Teddy’s mother Liane was one of the people who’d come to town for the mineral springs. A former waitress at a diner, she was only forty, but suffering from early-onset Alzheimer’s, which ran in her family, Valerie had informed him. Teddy’s aunt had come with her to start using the springs as a preventative. She didn’t have any symptoms yet, but she was hoping to ward them off. She had eight kids of her own, all by different fathers, none of whom had stuck around. She worked as a maid at one of the hotels in Juniper.
How did Valerie learn all these people’s life histories? And why? She was always stumbling across some stray who needed help.
Morgan shook his head. He didn’t have time for that kind of nonsense. He had his pack to think of. His family.
The scent of pine needles drifted his way. A memory flashed through his mind, of him and his father marching out into the woods together to cut down a tree for Christmas. Every year that had been their tradition. Every year until…well. Until.
His father had been a good man. A compassionate man.
And look where that had gotten him. And Morgan’s mother.
Morgan’s phone beeped with a text message from one of his contractors, and he read it and quickly clicked out an answer. Valerie said that he lived for work. What, exactly, did Valerie live for? To needle and nag him, he assumed.
So what would she do to occupy her spare time when she left?
The thought made a sudden chill settle over him, and he shivered for the first time since he could remember. Shifters had a very high cold tolerance, even when in human form.
He tried to think of what life would be like after Valerie left. Quieter. Calmer. Dark and empty.
Well, that was the way it had to be. He had nothing to offer, emotionally. What he had to offer was money and prestige. There were plenty of women who’d be delighted to sign on for something like that. Easy-going, eager-to-please women who’d never argue with him.
As soon as he ended things with Valerie and found a suitable replacement, he’d be mated to one of the women on that list.
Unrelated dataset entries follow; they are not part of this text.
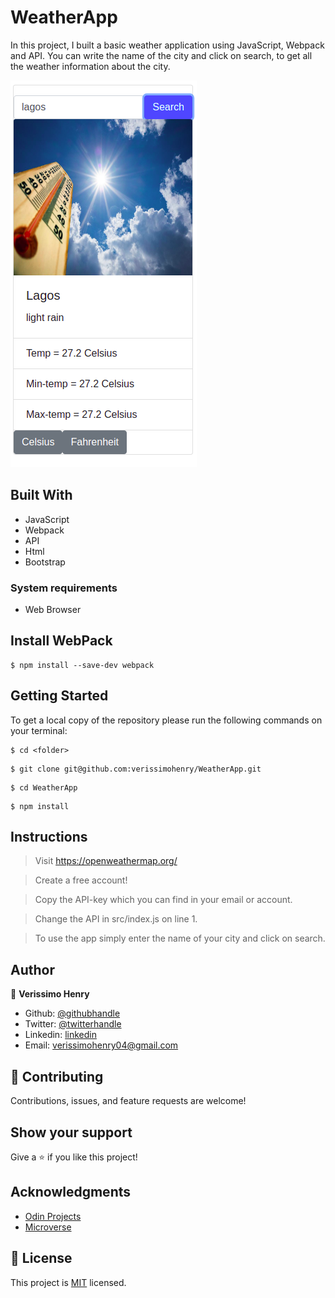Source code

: # WeatherApp

In this project, I built a basic weather application using JavaScript, Webpack and API. You can write the name of the city and click on search, to get all the weather information about the city.

![screenshot](assest/image1.png)

## Built With

- JavaScript
- Webpack
- API
- Html
- Bootstrap

### System requirements

- Web Browser

## Install WebPack

```
$ npm install --save-dev webpack
```

## Getting Started

To get a local copy of the repository please run the following commands on your terminal:

```
$ cd <folder>
```

```
$ git clone git@github.com:verissimohenry/WeatherApp.git
```

```
$ cd WeatherApp
```

```
$ npm install
```

## Instructions

> Visit https://openweathermap.org/

> Create a free account!

> Copy the API-key which you can find in your email or account.

> Change the API in src/index.js on line 1.

> To use the app simply enter the name of your city and click on search.

## Author

👤 **Verissimo Henry**

- Github: [@githubhandle](https://github.com/verissimohenry)
- Twitter: [@twitterhandle](https://twitter.com/verissimohenry)
- Linkedin: [linkedin](https://www.linkedin.com/in/henry-verissimo-618906167/)
- Email: verissimohenry04@gmail.com

## 🤝 Contributing

Contributions, issues, and feature requests are welcome!

## Show your support

Give a ⭐️ if you like this project!

## Acknowledgments

- [Odin Projects](https://www.theodinproject.com/courses/)
- [Microverse](https://microverse.com)

## 📝 License

This project is [MIT](https://mit-license.org/) licensed.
Women who didn’t crowd into his thoughts in the middle of the night, women who didn’t make his heart beat faster when they walked into the room. Of course, they wouldn’t be soft and round and curvy like Valerie. They wouldn’t smell like her. They wouldn’t sound like her. They wouldn’t—
“Good heavens. Who taught her to decorate?” His mother’s voice yanked him out of his reverie. He started and looked around.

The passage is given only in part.